Seguindo os desejos expressos em vida pelo pontífice, seu corpo será enterrado na Basílica de Santa Maria Maior, em Roma. Com isso, ele se torna o primeiro papa em mais de um século a não ser inumado na cripta da Basílica de São Pedro, templo onde seus restos permaneceram de quarta a sexta-feira para que os fiéis prestassem suas últimas homenagens.
O túmulo do papa foi construído com "pedras da Ligúria, a terra de seus avós", informou o cardeal Rolandas Makrickas. Além disso, de acordo com seus desejos, ela terá apenas a inscrição "Franciscus", além de umareprodução da cruz peitoral do pontífice.

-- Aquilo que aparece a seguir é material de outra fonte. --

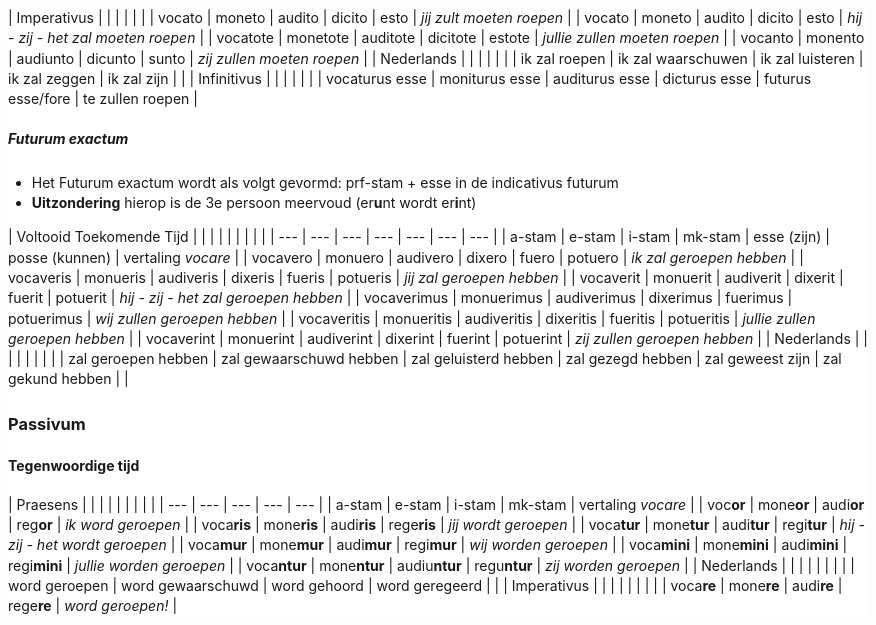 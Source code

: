| Imperativus |     |     |     |     |     |
| vocato | moneto | audito | dicito | esto | _jij zult moeten roepen_ |
| vocato | moneto | audito | dicito | esto | _hij - zij - het zal moeten roepen_ |
| vocatote | monetote | auditote | dicitote | estote | _jullie zullen moeten roepen_ |
| vocanto | monento | audiunto | dicunto | sunto | _zij zullen moeten roepen_ |
| Nederlands |     |     |     |     |     |
| ik zal roepen | ik zal waarschuwen | ik zal luisteren | ik zal zeggen | ik zal zijn |     |
| Infinitivus |     |     |     |     |     |
| vocaturus esse | moniturus esse | auditurus esse | dicturus esse | futurus esse/fore | te zullen roepen |

##### Futurum exactum

* Het Futurum exactum wordt als volgt gevormd: prf-stam + esse in de indicativus futurum
* **Uitzondering** hierop is de 3e persoon meervoud (er**u**nt wordt er**i**nt)

| Voltooid Toekomende Tijd |     |     |     |     |     |     |     |     |
| --- | --- | --- | --- | --- | --- | --- |
| a-stam | e-stam | i-stam | mk-stam | esse (zijn) | posse (kunnen) | vertaling _vocare_ |
| vocavero | monuero | audivero | dixero | fuero | potuero | _ik zal geroepen hebben_ |
| vocaveris | monueris | audiveris | dixeris | fueris | potueris | _jij zal geroepen hebben_ |
| vocaverit | monuerit | audiverit | dixerit | fuerit | potuerit | _hij - zij - het zal geroepen hebben_ |
| vocaverimus | monuerimus | audiverimus | dixerimus | fuerimus | potuerimus | _wij zullen geroepen hebben_ |
| vocaveritis | monueritis | audiveritis | dixeritis | fueritis | potueritis | _jullie zullen geroepen hebben_ |
| vocaverint | monuerint | audiverint | dixerint | fuerint | potuerint | _zij zullen geroepen hebben_ |
| Nederlands |     |     |     |     |     |     |     |
| zal geroepen hebben | zal gewaarschuwd hebben | zal geluisterd hebben | zal gezegd hebben | zal geweest zijn | zal gekund hebben |     |

### Passivum

#### Tegenwoordige tijd

| Praesens |     |     |     |     |     |     |     |     |
| --- | --- | --- | --- | --- |
| a-stam | e-stam | i-stam | mk-stam | vertaling _vocare_ |
| voc**or** | mone**or** | audi**or** | reg**or** | _ik word geroepen_ |
| voca**ris** | mone**ris** | audi**ris** | rege**ris** | _jij wordt geroepen_ |
| voca**tur** | mone**tur** | audi**tur** | regi**tur** | _hij - zij - het wordt geroepen_ |
| voca**mur** | mone**mur** | audi**mur** | regi**mur** | _wij worden geroepen_ |
| voca**mini** | mone**mini** | audi**mini** | regi**mini** | _jullie worden geroepen_ |
| voca**ntur** | mone**ntur** | audiu**ntur** | regu**ntur** | _zij worden geroepen_ |
| Nederlands |     |     |     |     |     |     |     |
| word geroepen | word gewaarschuwd | word gehoord | word geregeerd |     |
| Imperativus |     |     |     |     |     |     |     |
| voca**re** | mone**re** | audi**re** | rege**re** | _word geroepen!_ | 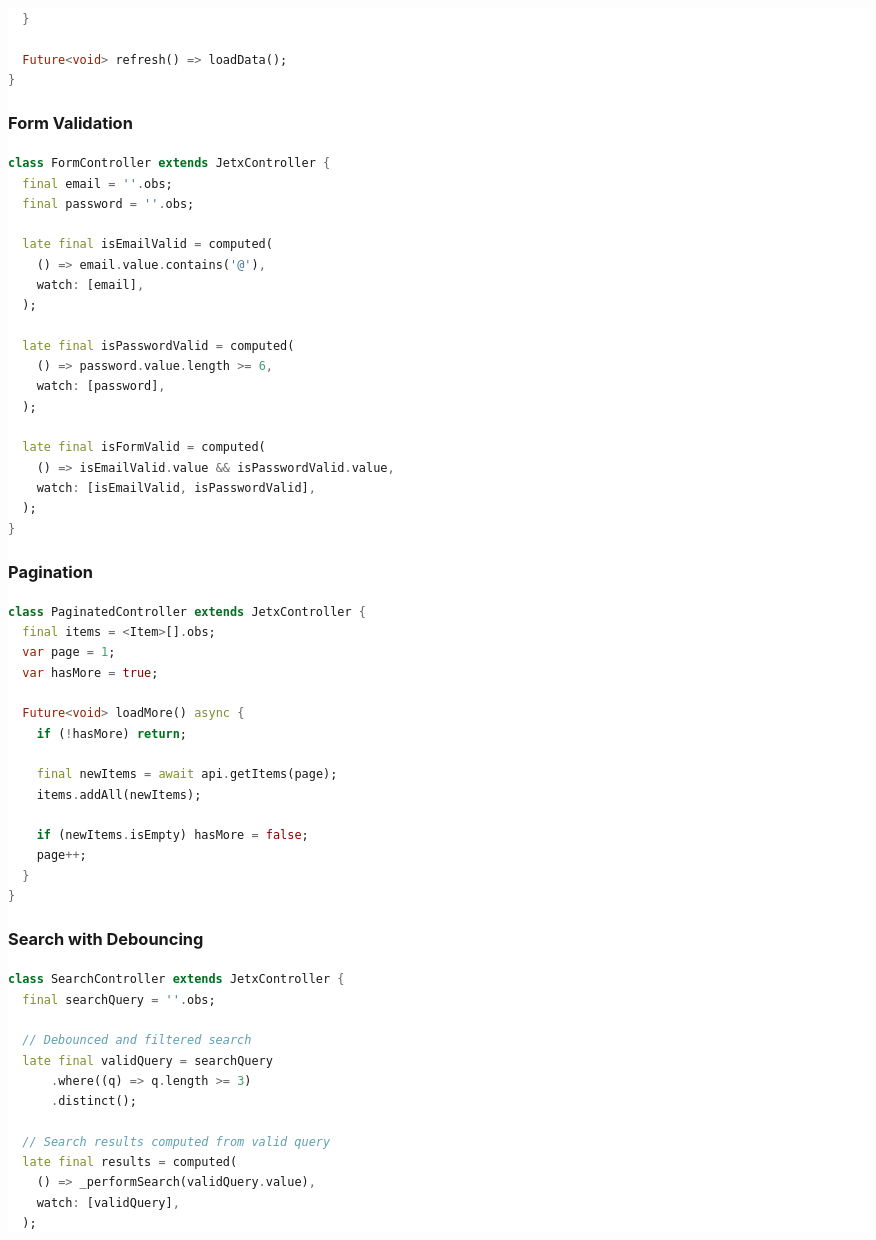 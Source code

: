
 ```dart
  }
  
  Future<void> refresh() => loadData();
}
```

### Form Validation
```dart
class FormController extends JetxController {
  final email = ''.obs;
  final password = ''.obs;
  
  late final isEmailValid = computed(
    () => email.value.contains('@'),
    watch: [email],
  );
  
  late final isPasswordValid = computed(
    () => password.value.length >= 6,
    watch: [password],
  );
  
  late final isFormValid = computed(
    () => isEmailValid.value && isPasswordValid.value,
    watch: [isEmailValid, isPasswordValid],
  );
}
```

### Pagination
```dart
class PaginatedController extends JetxController {
  final items = <Item>[].obs;
  var page = 1;
  var hasMore = true;
  
  Future<void> loadMore() async {
    if (!hasMore) return;
    
    final newItems = await api.getItems(page);
    items.addAll(newItems);
    
    if (newItems.isEmpty) hasMore = false;
    page++;
  }
}
```

### Search with Debouncing
```dart
class SearchController extends JetxController {
  final searchQuery = ''.obs;
  
  // Debounced and filtered search
  late final validQuery = searchQuery
      .where((q) => q.length >= 3)
      .distinct();
  
  // Search results computed from valid query
  late final results = computed(
    () => _performSearch(validQuery.value),
    watch: [validQuery],
  );
```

Francisco pediu para ser enterrado em um simples caixão de madeira. Suas preferências se devem em parte à humildade que o caracterizou e também à sua devoção pela virgem que abriga essa igreja.
A liturgia fúnebre é presidida pelo Cardeal Giovanni Battista, Decano do Colégio de Cardeais. No final da celebração eucarística, serão realizadas a "Ultima commendatio" e a "Valedictio", marcando o início dos Novendiales: os nove dias de luto e missas pelo repouso da alma do papa.

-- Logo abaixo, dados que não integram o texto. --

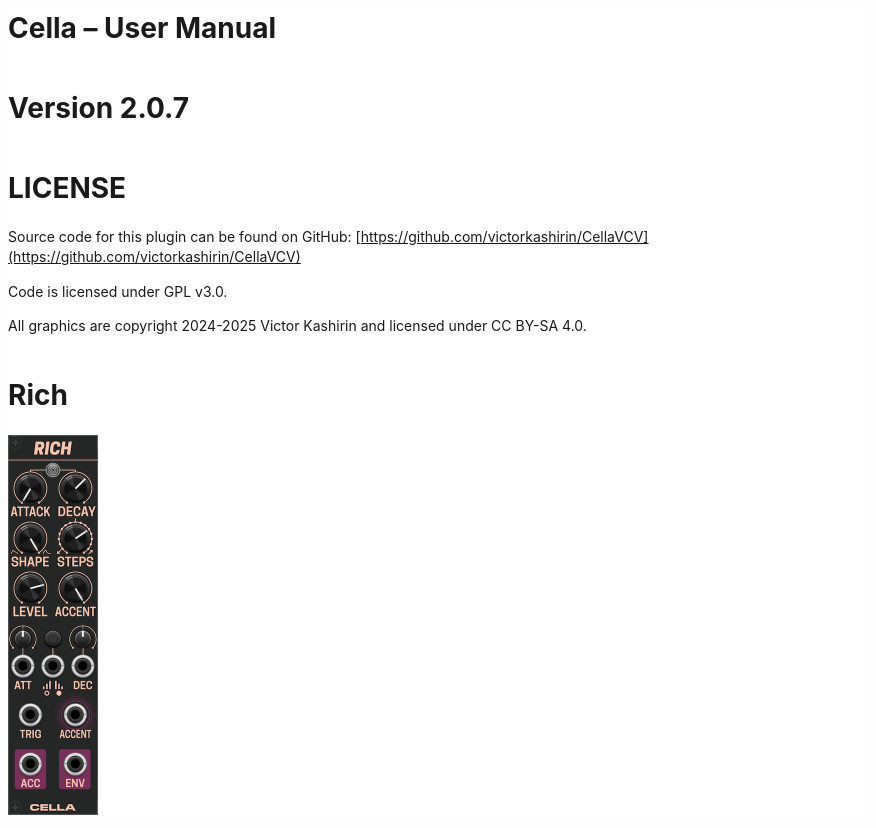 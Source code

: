 # Cella – User Manual

# Version 2.0.7

# **LICENSE**

Source code for this plugin can be found on GitHub: [https://github.com/victorkashirin/CellaVCV](https://github.com/victorkashirin/CellaVCV)

Code is licensed under GPL v3.0.

All graphics are copyright 2024-2025 Victor Kashirin and licensed under CC BY-SA 4.0.


# **Rich**

<img src="images/Rich.png" alt="Cella - Rich" style="height: 380px;">
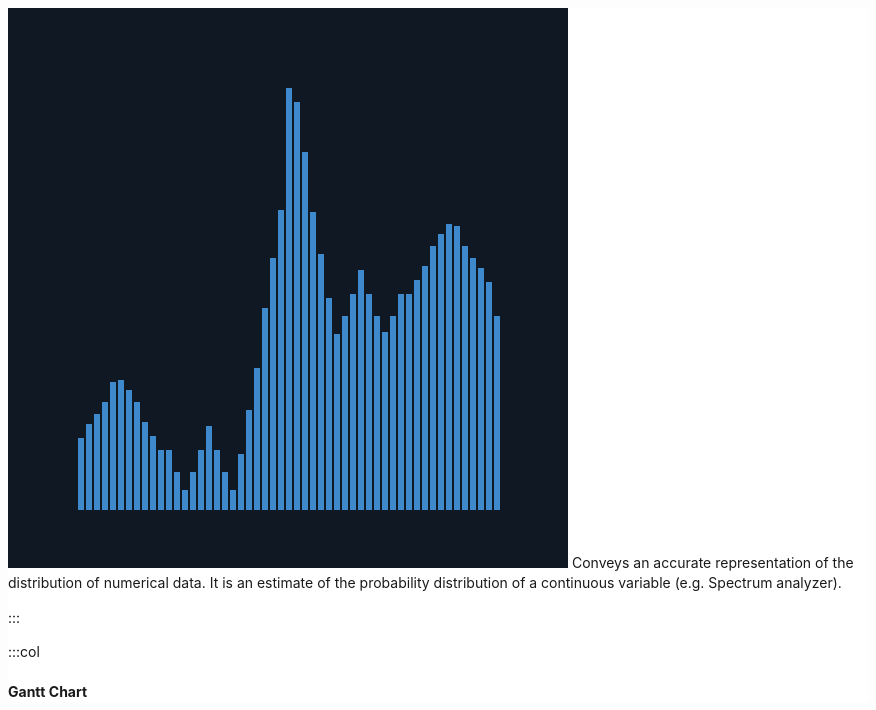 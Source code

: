 ![Histogram](/img/patterns/data-viz-histogram.png)
Conveys an accurate representation of the distribution of numerical data. It is an estimate of the probability distribution of a continuous variable (e.g. Spectrum analyzer).

:::

:::col

#### Gantt Chart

O caixão do pontífice será então transferido do lado de fora da praça para o interior da Basílica de São Pedro e de lá para a Basílica de Santa Maria Maggiore para o sepultamento.
Líderes internacionais:
O Vaticano informa que delegações de pelo menos 130 países e organizações internacionais estão participando, incluindo 12 monarcas reinantes e 55 chefes de Estado, 14 chefes de governo e outros funcionários de alto escalão. Além disso, mais de 4.000 jornalistas teriam solicitado credenciamento da Santa Sé para cobrir o evento.
Vários líderes mundiais confirmaram presença na cerimônia de despedida do Papa Francisco, incluindo o presidente dos EUA, Donald Trump, o argentino Javier Milei, o brasileiro Luiz Inácio Lula da Silva, o francês Emmanuel Macron, o alemão Frank Walter Steinmeier e o equatoriano Daniel Noboa.

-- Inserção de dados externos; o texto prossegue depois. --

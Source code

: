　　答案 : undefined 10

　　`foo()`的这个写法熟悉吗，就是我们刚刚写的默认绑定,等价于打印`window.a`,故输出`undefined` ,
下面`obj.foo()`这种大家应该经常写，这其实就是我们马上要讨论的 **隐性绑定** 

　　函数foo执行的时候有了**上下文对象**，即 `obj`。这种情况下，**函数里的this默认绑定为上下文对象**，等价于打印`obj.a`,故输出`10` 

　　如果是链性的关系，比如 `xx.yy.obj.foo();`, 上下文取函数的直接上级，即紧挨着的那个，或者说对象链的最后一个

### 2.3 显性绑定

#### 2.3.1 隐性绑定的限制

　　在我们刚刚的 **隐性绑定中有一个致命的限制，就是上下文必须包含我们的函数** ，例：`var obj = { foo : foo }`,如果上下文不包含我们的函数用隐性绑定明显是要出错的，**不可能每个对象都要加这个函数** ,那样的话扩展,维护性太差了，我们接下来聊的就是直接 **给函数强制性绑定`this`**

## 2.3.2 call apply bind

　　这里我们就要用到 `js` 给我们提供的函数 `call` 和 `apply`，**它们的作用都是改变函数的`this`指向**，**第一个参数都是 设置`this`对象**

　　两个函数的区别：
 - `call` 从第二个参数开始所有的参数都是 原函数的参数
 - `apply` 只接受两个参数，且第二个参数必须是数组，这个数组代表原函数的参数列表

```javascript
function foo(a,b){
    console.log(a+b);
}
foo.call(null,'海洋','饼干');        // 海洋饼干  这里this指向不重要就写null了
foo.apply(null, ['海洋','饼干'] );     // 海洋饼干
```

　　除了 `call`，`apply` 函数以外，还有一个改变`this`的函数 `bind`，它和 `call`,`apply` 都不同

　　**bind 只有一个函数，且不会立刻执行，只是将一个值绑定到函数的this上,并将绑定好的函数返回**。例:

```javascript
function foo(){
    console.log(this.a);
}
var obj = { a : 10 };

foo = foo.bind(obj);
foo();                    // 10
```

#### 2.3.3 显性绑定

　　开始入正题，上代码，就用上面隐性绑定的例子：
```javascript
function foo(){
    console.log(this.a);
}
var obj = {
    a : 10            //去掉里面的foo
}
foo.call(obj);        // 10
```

Da Espanha, o Rei Felipe VI e a Rainha Letizia estão presentes, enquanto a Bélgica será representada pelos seus monarcas, Rei Philippe e Rainha Mathilde. Do Reino Unido, participam o príncipe William e o primeiro-ministro Keir Starmer. O líder do regime de Kiev, Vladimir Zelensky, a presidente da Comissão Europeia, Ursula von der Leyen, e o chanceler alemão que está deixando o cargo, Olaf Scholz, também estão entre os presentes.
Vários líderes que não estarão presentes pessoalmente delegaram representantes. A ministra da Cultura Olga Lyubimova representa a Rússia no evento.
O comissário de polícia de Roma, Roberto Massucci, anunciou um plano de segurança "imponente" para o sábado. Não apenas as ruas, mas também o céu, as águas do rio Tibre até o mar e o subsolo estarão sob forte vigilância. Milhares de policiais foram mobilizados, com reforços vindos de outras regiões, além de 3.000 voluntários.